Kitap, darbe sonrasını anlatmıyor ama internetten kısa bir araştırma bile tüm Müslüman ülkelerde darbeden sonra ne olmuşsa, kabaca aynı şeyler olduğunu gösteriyor. Askeri darbenin ardından eğitim hızla dincileşiyor ve devlet dairelerinde köşe başlarını tarikatlar tutuyor. Mesela 12 Eylül rejimi ve onunla gelen zorunlu din dersleri. Polis teşkilatı başta olmak üzere pek çok kurumda, Fetö ve diğer tarikatların kümelenmesine hoş görü.  Kitapta olan pek çok şeyi, Doğunun Kızı Butto kitabında okuduklarıma benziyordu.

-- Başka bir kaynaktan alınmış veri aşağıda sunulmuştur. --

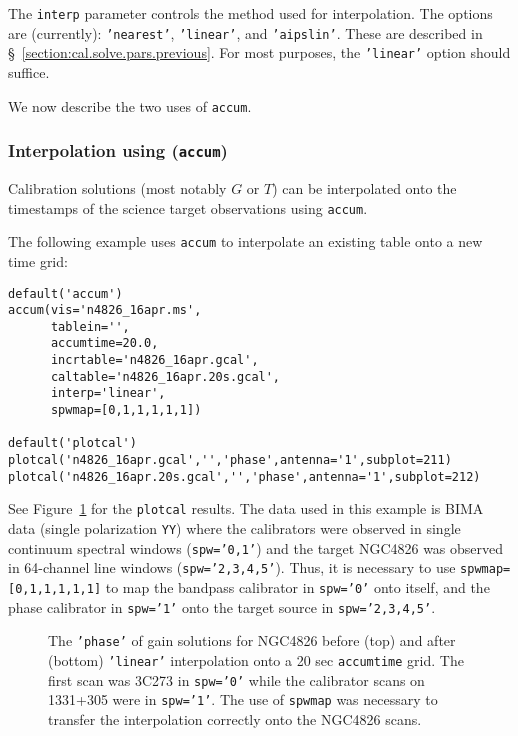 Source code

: The {\tt interp} parameter controls the method used for interpolation.
The options are (currently): {\tt 'nearest'}, {\tt 'linear'}, and
{\tt 'aipslin'}.
These are described in \S~\ref{section:cal.solve.pars.previous}.
For most purposes, the {\tt 'linear'} option should suffice.

We now describe the two uses of {\tt accum}.

\subsubsection{Interpolation using ({\tt accum})}
\label{section:cal.tables.accum.interp}

Calibration solutions (most notably $G$ or $T$) can be interpolated
onto the timestamps of the science target observations using {\tt accum}.  

The following example uses {\tt accum} to interpolate an existing
table onto a new time grid:
\small
\begin{verbatim}
default('accum')
accum(vis='n4826_16apr.ms',
      tablein='',
      accumtime=20.0,
      incrtable='n4826_16apr.gcal',
      caltable='n4826_16apr.20s.gcal',
      interp='linear',
      spwmap=[0,1,1,1,1,1])

default('plotcal')
plotcal('n4826_16apr.gcal','','phase',antenna='1',subplot=211)
plotcal('n4826_16apr.20s.gcal','','phase',antenna='1',subplot=212)
\end{verbatim}
\normalsize
See Figure~\ref{fig:accum_interp} for the {\tt plotcal} results.
The data used in this example is BIMA data (single polarization 
{\tt  YY}) where the calibrators were observed in single continuum
spectral windows ({\tt spw='0,1'}) and the target NGC4826 was observed
in 64-channel line windows ({\tt spw='2,3,4,5'}).  Thus, it is 
necessary to use {\tt spwmap=[0,1,1,1,1,1]} to map the bandpass
calibrator in {\tt spw='0'} onto itself, and the phase calibrator 
in {\tt spw='1'} onto the target source in {\tt spw='2,3,4,5'}.

\begin{figure}[h!]
\begin{center}
\caption{\label{fig:accum_interp} The {\tt 'phase'} of gain solutions
for NGC4826 before (top) and after (bottom) {\tt 'linear'} interpolation onto
a 20 sec {\tt accumtime} grid.  The first scan was 3C273 in {\tt spw='0'} 
while the calibrator scans on 1331+305 were in {\tt spw='1'}.  The use of 
{\tt spwmap} was necessary to transfer the interpolation correctly
onto the NGC4826 scans.
}
\hrulefill
\end{center}
\end{figure}


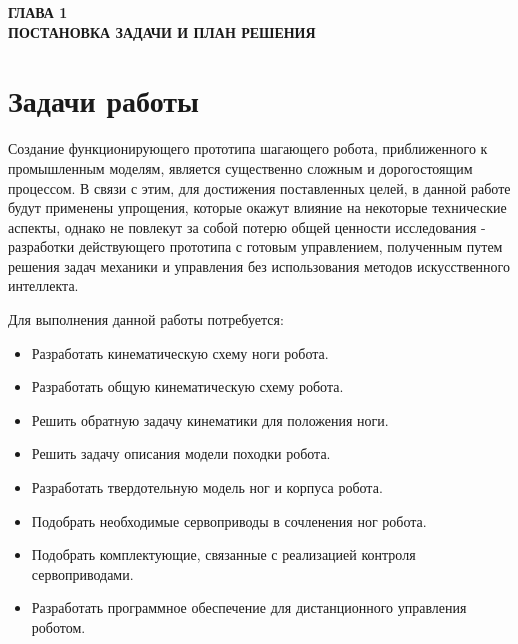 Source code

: 

\newpage
\begin{center}
	\textbf{\large ГЛАВА 1 \\ ПОСТАНОВКА ЗАДАЧИ И ПЛАН РЕШЕНИЯ}
\end{center}


\section{Задачи работы}\label{C1_1}

Создание функционирующего прототипа шагающего робота, приближенного к промышленным моделям, является существенно сложным и дорогостоящим процессом. В связи с этим, для достижения поставленных целей, в данной работе будут применены упрощения, которые окажут влияние на некоторые технические аспекты, однако не повлекут за собой потерю общей ценности исследования - разработки действующего прототипа с готовым управлением, полученным путем решения задач механики и управления без использования методов искусственного интеллекта.


 
Для выполнения данной работы потребуется:
\begin{itemize}
	\item Разработать кинематическую схему ноги робота.
	\item Разработать общую кинематическую схему робота.
	\item Решить обратную задачу кинематики для положения ноги.
	\item Решить задачу описания модели походки робота.
	\item Разработать твердотельную модель ног и корпуса робота.
	\item Подобрать необходимые сервоприводы в сочленения ног робота.
	\item Подобрать комплектующие, связанные с реализацией контроля сервоприводами.
	\item Разработать программное обеспечение для дистанционного управления роботом.
\end{itemize}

Buttoların partisi de, Pakistan’ın sol partisiymiş.   Benzer kargaşalıklarla Zülfikar Ali Butto devriliyor, hapsediliyor. Arkasından ardı ardına kuran kursları, devlet kurumlarını paylaşan tarikatlar, mollalar ve bildik hikâye üç aşağı, beş yukarı sürüyor.
Dincileşen toplumlar, yoksulluk kadar, yolsuzluk ve ahlaksızlığa da alışıyor. Giderek tepkisizleşiyor. Dincileşme aynı zamanda Amerikanlaşmayı da getiriyor. Dinci hükumetler, Amerika ve batı ülkeleri ne derse yapıyor. Batılı ülkeler, İslamcı hükumeti düşürmek istediğinde, yerine yeni bir İslamcı hükumet getirmeye çalışıyor. 11 Eylül katliamına ABD’nin tepkisi, Ilımlı İslam olmuştur. Ilımlı İslam da ne uyduruk ve mantıksız bir kavramdır, o da ayrı konu.  Ardından devletin politikaları ile küçük çiftçi ve esnaf bitiyor, ülke ulusal ve uluslararası holdinglerin cirit attığı bir arenaya dönüyor.
Müslüman toplumlardaki sol örgütlenmelerin ve partilerin, birbirlerinin tecrübelerine ihtiyacı var. Oysa bu konuda yeterli kaynak yok. Peru, Aydınlık Yol ile ilgili olarak bile piyasada bayağı bir kitap varken, bu konularda hemen hemen hiç kitap yok. Sol yayımlarda ağıza sakız olan bu olayla ilgili olarak bile sadece sağcı bir yayınevi, oh olsun, komünistler ahan da böyle ezilmelidir manasında bu kitabı yayımlamış. Cesur çevirmenler keşke başka kitaplar da yayımlasa.